How Skild AI makes money, broken down by revenue stream.

VC Funding90%

The overwhelming majority of Skild AI's operating capital comes from venture capital investment. The company has raised over $300 million from major investors including SoftBank, Jeff Bezos, Lightspeed Venture Partners, and Coatue, based on the bet that robotics foundation models will be the next major frontier in AI.

Research Grants10%

A smaller portion of funding comes from research grants and academic partnerships, leveraging the founders' deep connections to Carnegie Mellon University's robotics program — one of the most prestigious in the world — and government-funded robotics research initiatives.

Business Model

Skild AI currently operates as a venture-funded research laboratory developing robotics foundation models, with no commercial products or revenue, sustained by over $300 million in funding from investors betting on the multi-trillion dollar potential of general-purpose robotic AI.

How Skild AI Actually Makes Money

Skild AI does not currently generate revenue. The company is a pre-revenue research laboratory that is entirely funded by venture capital investment and research grants. With a reported valuation exceeding $14 billion, Skild AI represents one of the most extreme examples of the AI neolab phenomenon — companies valued in the billions or tens of billions based on their research potential and team pedigree rather than any current commercial activity.

The enormous investment flowing into Skild AI reflects a bet on what many consider the next frontier of artificial intelligence: robotics foundation models. Just as OpenAI built foundation models for language (GPT-4) and Stable Diffusion did for images, Skild AI aims to build foundation models for physical intelligence — AI systems that can understand and interact with the physical world through robotic bodies. If successful, this technology could power the automation of warehouses, factories, hospitals, homes, and essentially any environment where robots operate. The total addressable market for such technology is estimated at trillions of dollars.

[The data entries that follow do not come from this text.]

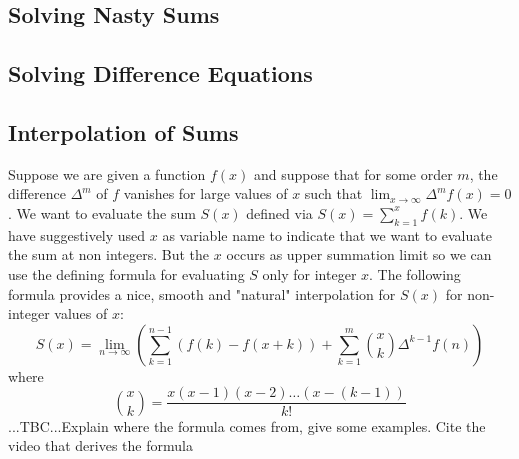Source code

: \subsection{Solving Nasty Sums}

\subsection{Solving Difference Equations}


\subsection{Interpolation of Sums}
Suppose we are given a function $f(x)$ and suppose that for some order $m$, the difference $\Delta^m$ of $f$ vanishes for large values of $x$ such that $\lim_{x \rightarrow \infty} \Delta^m f(x) = 0$. We want to evaluate the sum $S(x)$ defined via $S(x) = \sum_{k=1}^{x} f(k)$. We have suggestively used $x$ as variable name to indicate that we want to evaluate the sum at non integers. But the $x$ occurs as upper summation limit so we can use the defining formula for evaluating $S$ only for integer $x$. The following formula provides a nice, smooth and "natural" interpolation for $S(x)$ for non-integer values of $x$:
\begin{equation}
S(x) = \lim_{n \rightarrow \infty} 
\left(   \sum_{k=1}^{n-1} \left(f(k) - f(x+k) \right) 
       + \sum_{k=1}^{m} \binom{x}{k} \Delta^{k-1} f(n)  \right)
\end{equation}
where
\begin{equation}
\binom{x}{k} = \frac{x (x-1) (x-2) \ldots (x-(k-1)) }{k!}
\end{equation}
...TBC...Explain where the formula comes from, give some examples. Cite the video that derives the formula



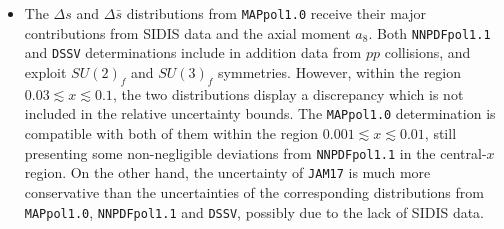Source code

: \begin{itemize}
  \item The $\Delta s$ and $\Delta \bar{s}$ distributions from \texttt{MAPpol1.0} receive their major contributions from SIDIS data and the axial moment $a_8$. Both \texttt{NNPDFpol1.1} and \texttt{DSSV} determinations include in addition data from $pp$ collisions, and exploit $SU(2)_f$ and $SU(3)_f$ symmetries. However, within the region $0.03 \lesssim x \lesssim 0.1$, the two distributions display a discrepancy which is not included in the relative uncertainty bounds. The \texttt{MAPpol1.0} determination is compatible with both of them within the region $0.001 \lesssim x \lesssim 0.01$, still presenting some non-negligible deviations from \texttt{NNPDFpol1.1} in the central-$x$ region. On the other hand, the uncertainty of \texttt{JAM17} is much more conservative than the uncertainties of the corresponding distributions from \texttt{MAPpol1.0}, \texttt{NNPDFpol1.1} and \texttt{DSSV}, possibly due to the lack of SIDIS data.
\end{itemize}

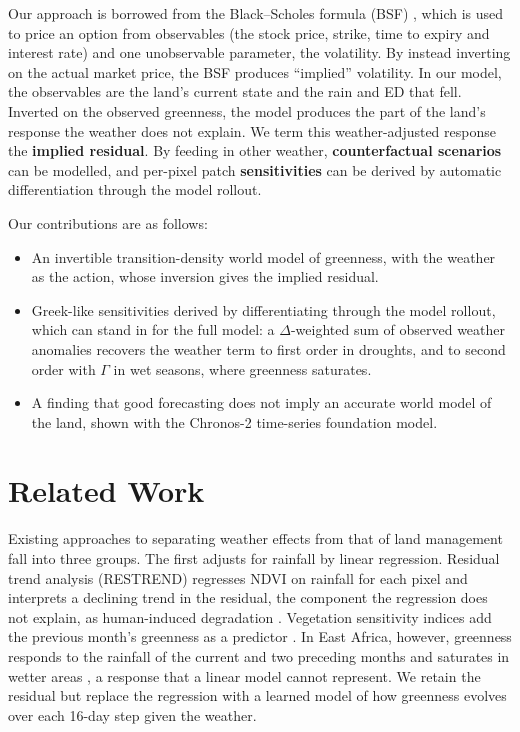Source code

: \documentclass[letterpaper]{article} %
\begin{document}
Our approach is borrowed from the Black--Scholes formula (BSF) \citep{bs}, which is used to price an option from observables (the stock price, strike, time to expiry and interest rate) and one unobservable parameter, the volatility. By instead inverting on the actual market price, the BSF produces ``implied'' volatility. In our model, the observables are the land's current state and the rain and ED that fell. Inverted on the observed greenness, the model produces the part of the land's response the weather does not explain. We term this weather-adjusted response the \textbf{implied residual}. By feeding in other weather, \textbf{counterfactual scenarios} can be modelled, and per-pixel patch \textbf{sensitivities} can be derived by automatic differentiation through the model rollout.

Our contributions are as follows:
\begin{itemize}
    \item An invertible transition-density world model of greenness, with the weather as the action, whose inversion gives the implied residual.
    \item Greek-like sensitivities derived by differentiating through the model rollout, which can stand in for the full model: a $\Delta$-weighted sum of observed weather anomalies recovers the weather term to first order in droughts, and to second order with $\Gamma$ in wet seasons, where greenness saturates.
    \item A finding that good forecasting does not imply an accurate world model of the land, shown with the Chronos-2 time-series foundation model.
\end{itemize}


\section{Related Work}

Existing approaches to separating weather effects from that of land management fall into three groups. The first adjusts for rainfall by linear regression. Residual trend analysis (RESTREND) regresses NDVI on rainfall for each pixel and interprets a declining trend in the residual, the component the regression does not explain, as human-induced degradation \citep{evans2004}. Vegetation sensitivity indices add the previous month's greenness as a predictor \citep{seddon2016}. In East Africa, however, greenness responds to the rainfall of the current and two preceding months and saturates in wetter areas \citep{davenport1993}, a response that a linear model cannot represent. We retain the residual but replace the regression with a learned model of how greenness evolves over each 16-day step given the weather.
\end{document}
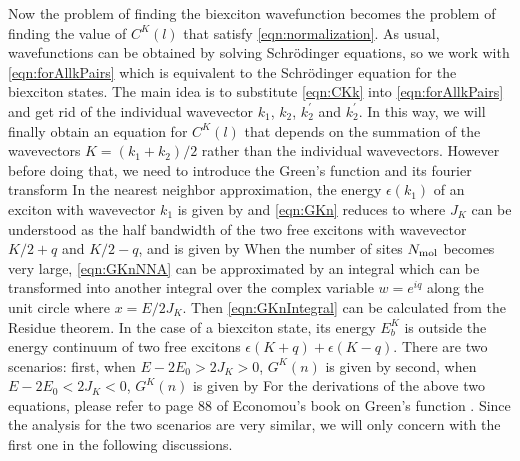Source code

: Now the problem of finding the biexciton wavefunction becomes the problem of finding the value of $C^{K}(l)$ that 
satisfy \autoref{eqn:normalization}. As usual, wavefunctions can be obtained by solving Schr{\" o}dinger equations, so
 we work with \autoref{eqn:forAllkPairs} which is equivalent to the Schr{\" o}dinger equation for the biexciton states. 
The main idea is to substitute \autoref{eqn:CKk} into \autoref{eqn:forAllkPairs} and get rid of the individual 
wavevector $k_1$, $k_2$, $k_2^{'}$ and $k_2^{'}$. In this way, we will finally obtain an equation for $C^{K}(l)$ that
 depends on the summation of the wavevectors $K = (k_1 + k_2)/2$ rather than the individual wavevectors. However 
before doing that, we need to introduce the Green's function
and its fourier transform
In the nearest neighbor approximation,  the energy $\epsilon(k_1)$ of an exciton with wavevector $k_1$ is given by
and \autoref{eqn:GKn} reduces to
where $J_{K}$ can be understood as the half bandwidth of the two free excitons with wavevector $K/2 + q$ and $K/2-q$,
 and is given by
When the number of sites $N_{\rm mol}$ becomes very large, \autoref{eqn:GKnNNA} can be approximated by an
 integral
which can be transformed into another integral over the complex variable $w=e^{iq}$ along the unit circle
where $x = E/2J_K $. Then \autoref{eqn:GKnIntegral} can be calculated from the Residue theorem. In the case of a
 biexciton state, its energy $E^{K}_{b}$ is outside the energy continuum of two free excitons 
$\epsilon(K+q) + \epsilon(K-q)$. There are  two scenarios:  first, when $E - 2 E_0 > 2 J_K >0$, $G^{K}(n)$ is given by
second, when $E - 2 E_0 < 2 J_K < 0$, $G^{K}(n)$ is given by
For the derivations of the above two equations, please refer to page 88 of Economou's book on Green's function
 \cite{economou2006}. Since the analysis for the two  scenarios are very similar, we will only concern with the first one
in the following discussions. 

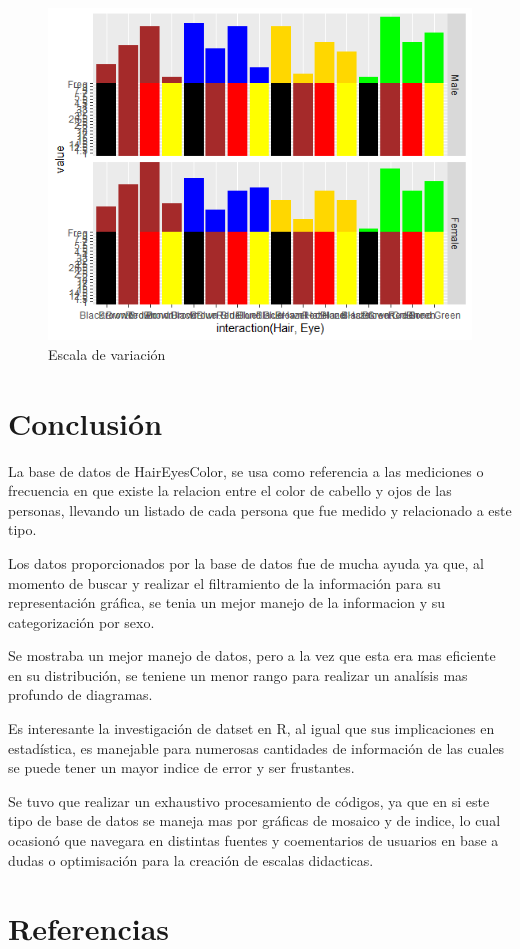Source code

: \documentclass[12pt,a4paper]{article}
\begin{document}
\begin{figure}
\centering
\includegraphics[scale=0.8]{Escala}
\caption{Escala de variación}
\label{fig:Escala}
\end{figure}

\newpage
\section{Conclusión}
La base de datos de HairEyesColor, se usa como referencia a las mediciones o frecuencia en que existe la relacion entre el color de cabello y ojos de las personas, llevando un listado de cada persona que fue medido y relacionado a este tipo. 

Los datos proporcionados por la base de datos fue de mucha ayuda ya que, al momento de buscar y realizar el filtramiento de la información para su representación gráfica, se tenia un mejor manejo de la informacion y su categorización por sexo.

Se mostraba un mejor manejo de datos, pero a la vez que esta era mas eficiente en su distribución, se teniene un menor rango para realizar un analísis mas profundo de diagramas.

Es interesante la investigación de datset en R, al igual que sus implicaciones en estadística, es manejable para numerosas cantidades de información de las cuales se puede tener un mayor indice de error y ser frustantes.

Se tuvo que realizar un exhaustivo procesamiento de códigos, ya que en si este tipo de base de datos se maneja mas por gráficas de mosaico y de indice, lo cual ocasionó que navegara en distintas fuentes y coementarios de usuarios en base a dudas o optimisación para la creación de escalas didacticas.\citep{repositorio}



\newpage

\section{Referencias}



\end{document}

The eventual monetization path for Skild AI would likely involve licensing its foundation models to robot manufacturers and companies deploying robots. Imagine a single AI system that can be loaded onto any robot — a warehouse picker, a surgical assistant, a delivery drone, a humanoid household robot — and enable it to perform complex tasks with minimal customization. Skild would license this 'robot brain' on a per-unit or subscription basis, much like how Qualcomm licenses its chips to smartphone manufacturers or how NVIDIA sells its GPU architecture to the computing industry. The company could also offer cloud-based inference services, fine-tuning platforms, and enterprise deployment tools.

What makes Skild AI's valuation particularly striking is the early stage of the robotics foundation model field. Unlike language models, which have billions of users generating revenue through products like ChatGPT, robotics AI is still largely confined to research labs and controlled industrial environments. The technology must overcome significant challenges in real-world robustness, safety certification, and hardware integration before it can be widely deployed. Investors in Skild are making a long-term bet — potentially 5-10+ years — that the company's CMU-bred expertise in robotics, computer vision, and reinforcement learning will position it to lead when the robotics foundation model market does eventually materialize.

Key Takeaways

  • Skild AI is valued at over $14 billion despite being entirely pre-revenue, reflecting the massive investor appetite for robotics foundation model companies.
  • Founded by CMU professors Deepak Pathak and Abhinav Gupta, the company leverages one of the world's leading robotics research programs.
  • The company's vision is to build a general-purpose 'robot brain' that can power any type of robot, analogous to how GPT-4 works across any language task.
  • The eventual monetization path likely involves licensing foundation models to robot manufacturers and deploying cloud-based robotics AI services.
  • The robotics foundation model market is still nascent, making Skild AI one of the longest-term bets in the AI investment landscape — potentially requiring 5-10+ years to reach commercial maturity.